### Task requirements
Straight copy, no pictures: transcribe each entry as it stands.

[Collected data]
#####
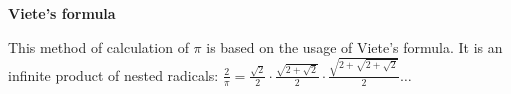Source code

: \documentclass[22pt]{article}
\begin{document}
\begin{titlepage}
\begin{center}
	\LARGE\textbf{Viete's formula}
\end{center}
\normalsize
This method of calculation of $\pi$ is based on the usage of Viete's formula. It is an infinite product of nested radicals:
$
\frac{2}{\pi}=\frac{\sqrt{2}}{2}\cdot\frac{\sqrt{2+\sqrt{2}}}{2}\cdot\frac{\sqrt{2+\sqrt{2+\sqrt{2}}}}{2}\ldots
$
\end{titlepage}
\end{document}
#####
### Your response
Source code

: \documentclass[22pt]{article}
\begin{document}
\begin{titlepage}
\begin{center}
	\LARGE\textbf{Viete's formula}
\end{center}
\normalsize
This method of calculation of $\pi$ is based on the usage of Viete's formula. It is an infinite product of nested radicals:
$
\frac{2}{\pi}=\frac{\sqrt{2}}{2}\cdot\frac{\sqrt{2+\sqrt{2}}}{2}\cdot\frac{\sqrt{2+\sqrt{2+\sqrt{2}}}}{2}\ldots
$
\end{titlepage}
\end{document}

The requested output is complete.